> MATERIAL FOR THE TASK

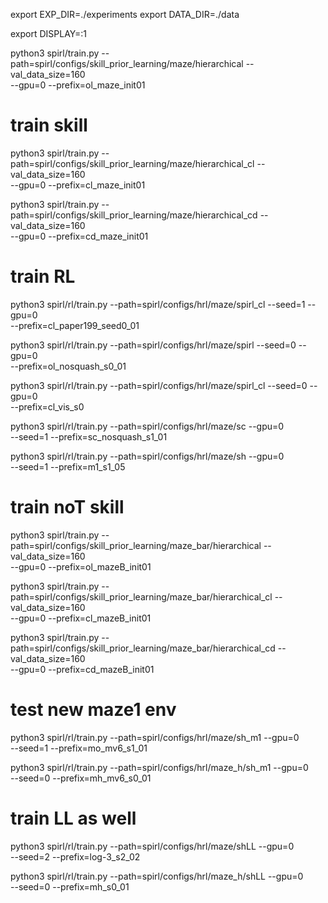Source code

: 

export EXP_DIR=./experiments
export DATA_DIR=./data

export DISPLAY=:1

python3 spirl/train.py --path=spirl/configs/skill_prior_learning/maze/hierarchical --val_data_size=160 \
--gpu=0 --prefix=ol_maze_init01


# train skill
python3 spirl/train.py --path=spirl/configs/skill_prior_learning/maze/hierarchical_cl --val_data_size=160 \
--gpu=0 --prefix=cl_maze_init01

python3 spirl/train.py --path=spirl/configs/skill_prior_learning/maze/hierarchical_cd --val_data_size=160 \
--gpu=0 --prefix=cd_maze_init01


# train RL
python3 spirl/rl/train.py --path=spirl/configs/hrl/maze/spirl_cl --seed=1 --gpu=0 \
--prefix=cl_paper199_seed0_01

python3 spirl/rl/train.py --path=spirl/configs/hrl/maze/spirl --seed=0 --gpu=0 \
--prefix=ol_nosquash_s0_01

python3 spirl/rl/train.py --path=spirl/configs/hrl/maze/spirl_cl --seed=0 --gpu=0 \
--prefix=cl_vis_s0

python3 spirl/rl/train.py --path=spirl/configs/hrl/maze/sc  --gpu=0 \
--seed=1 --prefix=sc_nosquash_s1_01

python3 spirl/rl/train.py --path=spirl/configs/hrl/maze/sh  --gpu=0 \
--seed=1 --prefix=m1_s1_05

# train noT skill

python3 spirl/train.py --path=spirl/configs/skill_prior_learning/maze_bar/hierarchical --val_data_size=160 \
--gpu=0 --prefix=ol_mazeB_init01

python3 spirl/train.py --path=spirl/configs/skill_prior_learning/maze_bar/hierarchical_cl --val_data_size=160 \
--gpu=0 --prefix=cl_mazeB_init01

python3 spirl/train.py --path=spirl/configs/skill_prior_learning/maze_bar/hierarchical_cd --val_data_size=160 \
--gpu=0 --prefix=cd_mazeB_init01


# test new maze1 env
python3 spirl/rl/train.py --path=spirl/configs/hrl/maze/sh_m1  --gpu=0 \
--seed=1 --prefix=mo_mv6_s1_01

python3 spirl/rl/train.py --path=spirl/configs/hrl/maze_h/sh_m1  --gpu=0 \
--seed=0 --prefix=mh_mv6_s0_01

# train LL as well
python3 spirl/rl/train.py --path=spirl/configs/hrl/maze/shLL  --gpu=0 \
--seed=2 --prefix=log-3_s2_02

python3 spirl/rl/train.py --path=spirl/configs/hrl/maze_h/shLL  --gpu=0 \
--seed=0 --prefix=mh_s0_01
* * *
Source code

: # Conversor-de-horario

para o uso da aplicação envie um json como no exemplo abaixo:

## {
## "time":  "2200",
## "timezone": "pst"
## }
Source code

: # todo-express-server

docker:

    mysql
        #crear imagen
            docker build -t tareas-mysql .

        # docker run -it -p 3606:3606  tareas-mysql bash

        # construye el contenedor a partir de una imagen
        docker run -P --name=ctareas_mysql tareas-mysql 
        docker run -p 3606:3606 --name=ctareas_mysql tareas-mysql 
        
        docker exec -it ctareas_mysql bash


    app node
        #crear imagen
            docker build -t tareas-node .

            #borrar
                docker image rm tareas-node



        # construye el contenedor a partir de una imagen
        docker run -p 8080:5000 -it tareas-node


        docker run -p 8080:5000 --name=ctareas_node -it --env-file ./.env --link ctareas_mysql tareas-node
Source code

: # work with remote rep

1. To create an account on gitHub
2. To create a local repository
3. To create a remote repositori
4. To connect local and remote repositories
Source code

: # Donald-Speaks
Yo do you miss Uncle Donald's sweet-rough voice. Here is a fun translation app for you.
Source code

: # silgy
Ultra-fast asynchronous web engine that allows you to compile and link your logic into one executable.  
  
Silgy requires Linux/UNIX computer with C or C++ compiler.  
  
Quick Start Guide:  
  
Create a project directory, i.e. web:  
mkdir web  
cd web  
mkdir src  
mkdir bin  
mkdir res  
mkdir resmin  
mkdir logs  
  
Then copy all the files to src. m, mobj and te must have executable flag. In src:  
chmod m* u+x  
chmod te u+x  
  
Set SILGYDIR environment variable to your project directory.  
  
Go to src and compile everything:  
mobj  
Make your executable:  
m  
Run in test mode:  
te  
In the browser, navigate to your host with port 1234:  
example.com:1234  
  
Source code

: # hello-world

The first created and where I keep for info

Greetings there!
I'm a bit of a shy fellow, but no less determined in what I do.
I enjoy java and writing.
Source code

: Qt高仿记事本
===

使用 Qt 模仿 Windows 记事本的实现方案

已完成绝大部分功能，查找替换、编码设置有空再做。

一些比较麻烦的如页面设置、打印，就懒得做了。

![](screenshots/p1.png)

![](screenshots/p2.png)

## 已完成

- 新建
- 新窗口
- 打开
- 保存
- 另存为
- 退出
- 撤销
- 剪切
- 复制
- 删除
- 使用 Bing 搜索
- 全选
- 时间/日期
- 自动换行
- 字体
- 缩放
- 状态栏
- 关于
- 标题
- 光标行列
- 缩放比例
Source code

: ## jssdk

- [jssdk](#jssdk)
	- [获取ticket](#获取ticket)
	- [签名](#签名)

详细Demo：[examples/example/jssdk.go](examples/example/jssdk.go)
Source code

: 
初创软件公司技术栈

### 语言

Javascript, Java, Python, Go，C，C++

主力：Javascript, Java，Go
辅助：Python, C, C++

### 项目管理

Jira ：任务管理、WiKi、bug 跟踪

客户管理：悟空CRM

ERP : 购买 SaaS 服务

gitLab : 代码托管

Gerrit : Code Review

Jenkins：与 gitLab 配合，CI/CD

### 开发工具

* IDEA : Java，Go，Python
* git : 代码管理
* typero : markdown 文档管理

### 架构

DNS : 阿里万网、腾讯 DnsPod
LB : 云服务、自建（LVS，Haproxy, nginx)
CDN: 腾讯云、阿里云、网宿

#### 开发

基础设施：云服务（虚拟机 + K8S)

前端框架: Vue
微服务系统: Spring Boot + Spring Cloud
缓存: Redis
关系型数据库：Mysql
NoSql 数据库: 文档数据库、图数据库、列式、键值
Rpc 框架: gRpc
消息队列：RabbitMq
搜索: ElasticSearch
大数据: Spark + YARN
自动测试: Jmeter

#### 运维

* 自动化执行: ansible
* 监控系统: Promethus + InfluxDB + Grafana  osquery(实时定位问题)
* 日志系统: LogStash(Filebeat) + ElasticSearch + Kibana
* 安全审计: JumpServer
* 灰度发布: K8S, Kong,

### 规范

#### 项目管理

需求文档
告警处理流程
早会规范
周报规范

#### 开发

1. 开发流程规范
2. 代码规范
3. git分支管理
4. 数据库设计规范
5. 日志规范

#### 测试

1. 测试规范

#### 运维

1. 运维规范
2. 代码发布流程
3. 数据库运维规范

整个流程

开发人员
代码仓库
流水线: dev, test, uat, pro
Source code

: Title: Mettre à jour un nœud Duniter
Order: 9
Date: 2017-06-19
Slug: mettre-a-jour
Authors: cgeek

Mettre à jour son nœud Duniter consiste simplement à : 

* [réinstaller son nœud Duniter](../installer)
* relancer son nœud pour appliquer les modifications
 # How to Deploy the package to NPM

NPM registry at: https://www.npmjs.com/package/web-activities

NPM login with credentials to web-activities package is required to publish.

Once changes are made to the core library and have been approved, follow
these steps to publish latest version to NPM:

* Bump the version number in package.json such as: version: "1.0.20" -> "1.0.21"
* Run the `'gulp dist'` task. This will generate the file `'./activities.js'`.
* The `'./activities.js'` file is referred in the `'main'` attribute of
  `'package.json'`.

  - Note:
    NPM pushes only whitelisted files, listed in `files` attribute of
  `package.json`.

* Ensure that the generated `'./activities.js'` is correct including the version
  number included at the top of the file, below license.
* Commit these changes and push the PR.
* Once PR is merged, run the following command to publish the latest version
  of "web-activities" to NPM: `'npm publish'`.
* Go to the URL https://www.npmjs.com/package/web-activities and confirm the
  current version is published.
--
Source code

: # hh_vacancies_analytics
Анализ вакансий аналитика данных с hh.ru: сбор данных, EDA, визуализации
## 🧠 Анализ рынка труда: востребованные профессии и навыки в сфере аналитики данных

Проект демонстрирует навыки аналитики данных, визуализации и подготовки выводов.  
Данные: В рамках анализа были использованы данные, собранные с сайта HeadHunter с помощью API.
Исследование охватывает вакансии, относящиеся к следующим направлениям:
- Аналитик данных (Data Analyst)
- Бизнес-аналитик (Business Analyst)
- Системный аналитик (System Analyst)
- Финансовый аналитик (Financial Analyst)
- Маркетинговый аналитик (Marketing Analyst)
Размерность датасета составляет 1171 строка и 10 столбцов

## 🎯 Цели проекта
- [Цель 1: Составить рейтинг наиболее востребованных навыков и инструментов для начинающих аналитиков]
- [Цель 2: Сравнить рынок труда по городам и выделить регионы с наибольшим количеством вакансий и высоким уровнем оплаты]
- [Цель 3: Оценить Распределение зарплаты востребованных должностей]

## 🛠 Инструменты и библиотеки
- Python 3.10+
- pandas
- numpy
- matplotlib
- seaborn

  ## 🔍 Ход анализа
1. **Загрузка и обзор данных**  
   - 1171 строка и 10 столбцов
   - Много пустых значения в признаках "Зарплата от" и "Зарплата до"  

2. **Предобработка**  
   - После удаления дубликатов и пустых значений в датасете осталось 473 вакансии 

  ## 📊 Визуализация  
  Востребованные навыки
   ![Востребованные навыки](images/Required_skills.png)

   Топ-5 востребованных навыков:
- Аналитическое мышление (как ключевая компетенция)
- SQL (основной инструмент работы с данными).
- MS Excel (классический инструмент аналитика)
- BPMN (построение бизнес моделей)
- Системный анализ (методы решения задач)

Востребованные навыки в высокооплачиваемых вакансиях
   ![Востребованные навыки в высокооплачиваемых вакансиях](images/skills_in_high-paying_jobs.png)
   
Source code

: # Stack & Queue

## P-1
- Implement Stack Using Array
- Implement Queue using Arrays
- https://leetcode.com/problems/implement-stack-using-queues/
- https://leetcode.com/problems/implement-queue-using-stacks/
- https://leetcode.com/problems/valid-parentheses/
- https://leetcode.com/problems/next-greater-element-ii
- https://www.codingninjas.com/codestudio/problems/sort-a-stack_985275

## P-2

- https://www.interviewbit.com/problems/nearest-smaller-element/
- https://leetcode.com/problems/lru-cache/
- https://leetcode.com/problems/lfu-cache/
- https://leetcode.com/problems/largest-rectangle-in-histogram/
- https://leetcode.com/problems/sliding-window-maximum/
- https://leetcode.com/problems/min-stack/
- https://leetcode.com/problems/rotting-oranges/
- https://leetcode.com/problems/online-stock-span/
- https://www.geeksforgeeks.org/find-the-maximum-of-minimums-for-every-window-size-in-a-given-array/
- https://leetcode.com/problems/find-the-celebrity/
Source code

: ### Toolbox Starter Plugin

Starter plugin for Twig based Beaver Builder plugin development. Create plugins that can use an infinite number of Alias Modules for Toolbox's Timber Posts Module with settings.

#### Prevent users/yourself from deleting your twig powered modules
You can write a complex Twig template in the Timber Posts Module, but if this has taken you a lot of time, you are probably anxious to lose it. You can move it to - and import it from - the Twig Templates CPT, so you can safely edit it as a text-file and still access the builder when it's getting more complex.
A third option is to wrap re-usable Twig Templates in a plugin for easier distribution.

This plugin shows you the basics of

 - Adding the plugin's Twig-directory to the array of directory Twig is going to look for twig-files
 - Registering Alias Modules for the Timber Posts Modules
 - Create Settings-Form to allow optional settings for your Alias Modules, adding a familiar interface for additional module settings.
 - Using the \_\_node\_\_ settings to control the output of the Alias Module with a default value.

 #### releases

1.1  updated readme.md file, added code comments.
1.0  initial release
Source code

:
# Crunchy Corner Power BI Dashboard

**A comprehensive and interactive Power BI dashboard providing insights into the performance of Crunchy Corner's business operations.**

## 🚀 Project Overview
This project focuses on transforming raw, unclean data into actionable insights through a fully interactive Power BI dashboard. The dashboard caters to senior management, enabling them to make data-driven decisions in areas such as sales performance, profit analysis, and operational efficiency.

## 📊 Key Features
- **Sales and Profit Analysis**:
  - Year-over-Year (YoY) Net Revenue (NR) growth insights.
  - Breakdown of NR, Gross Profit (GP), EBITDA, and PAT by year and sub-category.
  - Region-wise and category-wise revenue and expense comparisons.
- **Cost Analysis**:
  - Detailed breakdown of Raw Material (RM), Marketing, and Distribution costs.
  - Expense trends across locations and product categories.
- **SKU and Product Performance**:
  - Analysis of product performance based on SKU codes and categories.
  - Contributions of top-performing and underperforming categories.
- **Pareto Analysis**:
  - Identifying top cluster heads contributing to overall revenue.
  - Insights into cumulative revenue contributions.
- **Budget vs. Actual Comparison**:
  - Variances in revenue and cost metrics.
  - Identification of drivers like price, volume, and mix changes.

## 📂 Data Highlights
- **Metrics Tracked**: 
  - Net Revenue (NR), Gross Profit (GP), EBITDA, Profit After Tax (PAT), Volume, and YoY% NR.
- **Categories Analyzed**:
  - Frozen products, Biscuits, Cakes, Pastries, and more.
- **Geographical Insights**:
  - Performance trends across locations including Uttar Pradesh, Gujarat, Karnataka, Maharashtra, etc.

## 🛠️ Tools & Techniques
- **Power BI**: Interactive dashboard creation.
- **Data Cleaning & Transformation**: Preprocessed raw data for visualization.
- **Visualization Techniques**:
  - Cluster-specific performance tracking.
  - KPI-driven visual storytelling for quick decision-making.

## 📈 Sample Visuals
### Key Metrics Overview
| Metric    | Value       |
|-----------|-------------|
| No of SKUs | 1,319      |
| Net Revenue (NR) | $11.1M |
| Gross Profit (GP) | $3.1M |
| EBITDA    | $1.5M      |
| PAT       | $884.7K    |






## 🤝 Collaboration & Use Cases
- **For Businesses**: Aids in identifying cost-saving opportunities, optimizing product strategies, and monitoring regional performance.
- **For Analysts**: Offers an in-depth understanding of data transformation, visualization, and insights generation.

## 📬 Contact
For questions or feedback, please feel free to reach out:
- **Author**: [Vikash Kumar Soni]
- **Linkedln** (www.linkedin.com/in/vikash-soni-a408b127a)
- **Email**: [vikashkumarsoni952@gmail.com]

> PROBLEM DESCRIPTION
Looking only at the lines of the material above, count those containing "востребованных" and give that number by itself.

> ANSWER AREA
3